Task directions — Reproduce the entries below exactly, but only from the line containing "Collusion thus caps" to the line containing "T(K), \qquad \nu", inclusive.

───── Data excerpts

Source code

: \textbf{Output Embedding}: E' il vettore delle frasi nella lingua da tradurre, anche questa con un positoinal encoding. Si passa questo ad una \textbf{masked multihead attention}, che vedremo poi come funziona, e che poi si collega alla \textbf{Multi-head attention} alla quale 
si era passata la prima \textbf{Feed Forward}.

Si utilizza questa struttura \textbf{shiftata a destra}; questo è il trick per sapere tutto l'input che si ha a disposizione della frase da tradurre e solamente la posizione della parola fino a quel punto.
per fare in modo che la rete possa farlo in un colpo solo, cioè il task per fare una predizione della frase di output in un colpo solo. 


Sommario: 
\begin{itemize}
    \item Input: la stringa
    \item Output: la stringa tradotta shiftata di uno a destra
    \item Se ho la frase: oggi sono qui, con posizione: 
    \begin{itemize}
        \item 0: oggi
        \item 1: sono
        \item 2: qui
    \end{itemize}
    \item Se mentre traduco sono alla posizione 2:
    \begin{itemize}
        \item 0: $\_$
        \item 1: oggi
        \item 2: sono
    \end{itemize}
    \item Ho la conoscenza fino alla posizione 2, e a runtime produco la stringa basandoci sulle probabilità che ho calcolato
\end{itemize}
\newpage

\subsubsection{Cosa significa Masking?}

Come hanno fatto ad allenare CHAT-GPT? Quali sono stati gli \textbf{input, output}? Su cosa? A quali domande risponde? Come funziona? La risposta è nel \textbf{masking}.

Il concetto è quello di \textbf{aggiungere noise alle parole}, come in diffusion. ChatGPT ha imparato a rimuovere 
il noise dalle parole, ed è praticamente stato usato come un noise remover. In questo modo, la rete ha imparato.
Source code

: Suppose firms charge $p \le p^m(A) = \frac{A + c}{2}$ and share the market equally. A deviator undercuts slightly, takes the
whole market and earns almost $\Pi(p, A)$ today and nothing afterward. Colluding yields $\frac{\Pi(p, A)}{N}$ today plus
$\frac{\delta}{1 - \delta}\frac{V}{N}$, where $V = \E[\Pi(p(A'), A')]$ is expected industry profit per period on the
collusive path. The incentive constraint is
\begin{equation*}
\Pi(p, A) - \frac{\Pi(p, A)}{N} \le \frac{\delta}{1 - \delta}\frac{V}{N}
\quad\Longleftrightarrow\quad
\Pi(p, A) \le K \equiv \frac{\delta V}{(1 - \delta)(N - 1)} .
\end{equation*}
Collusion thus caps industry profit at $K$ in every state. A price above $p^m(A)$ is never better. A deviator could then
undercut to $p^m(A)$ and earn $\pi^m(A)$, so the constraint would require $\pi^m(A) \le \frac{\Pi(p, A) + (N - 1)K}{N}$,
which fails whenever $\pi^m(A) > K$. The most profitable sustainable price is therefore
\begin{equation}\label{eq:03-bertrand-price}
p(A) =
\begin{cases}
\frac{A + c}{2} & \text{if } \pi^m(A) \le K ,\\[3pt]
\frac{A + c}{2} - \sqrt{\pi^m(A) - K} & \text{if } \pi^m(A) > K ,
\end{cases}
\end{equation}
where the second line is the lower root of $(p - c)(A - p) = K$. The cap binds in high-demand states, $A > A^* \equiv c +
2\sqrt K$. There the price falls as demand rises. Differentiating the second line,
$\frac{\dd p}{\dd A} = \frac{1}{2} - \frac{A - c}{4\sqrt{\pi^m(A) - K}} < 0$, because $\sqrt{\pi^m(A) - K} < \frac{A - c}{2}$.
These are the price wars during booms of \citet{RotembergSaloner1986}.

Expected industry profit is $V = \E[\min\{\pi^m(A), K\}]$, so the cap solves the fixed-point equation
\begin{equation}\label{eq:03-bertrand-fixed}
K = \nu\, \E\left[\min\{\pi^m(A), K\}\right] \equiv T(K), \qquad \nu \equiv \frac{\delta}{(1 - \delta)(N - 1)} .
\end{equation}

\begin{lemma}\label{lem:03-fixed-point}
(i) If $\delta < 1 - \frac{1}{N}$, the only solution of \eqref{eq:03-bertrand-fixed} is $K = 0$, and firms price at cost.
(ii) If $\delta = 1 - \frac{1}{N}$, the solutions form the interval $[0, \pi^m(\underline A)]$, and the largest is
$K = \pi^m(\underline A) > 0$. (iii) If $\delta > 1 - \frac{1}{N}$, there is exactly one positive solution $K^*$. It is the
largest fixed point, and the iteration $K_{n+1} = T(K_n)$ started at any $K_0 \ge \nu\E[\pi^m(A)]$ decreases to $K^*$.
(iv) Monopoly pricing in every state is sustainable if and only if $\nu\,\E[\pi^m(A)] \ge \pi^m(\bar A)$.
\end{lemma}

──────────

Response below —
Collusion thus caps industry profit at $K$ in every state. A price above $p^m(A)$ is never better. A deviator could then
undercut to $p^m(A)$ and earn $\pi^m(A)$, so the constraint would require $\pi^m(A) \le \frac{\Pi(p, A) + (N - 1)K}{N}$,
which fails whenever $\pi^m(A) > K$. The most profitable sustainable price is therefore
\begin{equation}\label{eq:03-bertrand-price}
p(A) =
\begin{cases}
\frac{A + c}{2} & \text{if } \pi^m(A) \le K ,\\[3pt]
\frac{A + c}{2} - \sqrt{\pi^m(A) - K} & \text{if } \pi^m(A) > K ,
\end{cases}
\end{equation}
where the second line is the lower root of $(p - c)(A - p) = K$. The cap binds in high-demand states, $A > A^* \equiv c +
2\sqrt K$. There the price falls as demand rises. Differentiating the second line,
$\frac{\dd p}{\dd A} = \frac{1}{2} - \frac{A - c}{4\sqrt{\pi^m(A) - K}} < 0$, because $\sqrt{\pi^m(A) - K} < \frac{A - c}{2}$.
These are the price wars during booms of \citet{RotembergSaloner1986}.

Expected industry profit is $V = \E[\min\{\pi^m(A), K\}]$, so the cap solves the fixed-point equation
\begin{equation}\label{eq:03-bertrand-fixed}
K = \nu\, \E\left[\min\{\pi^m(A), K\}\right] \equiv T(K), \qquad \nu \equiv \frac{\delta}{(1 - \delta)(N - 1)} .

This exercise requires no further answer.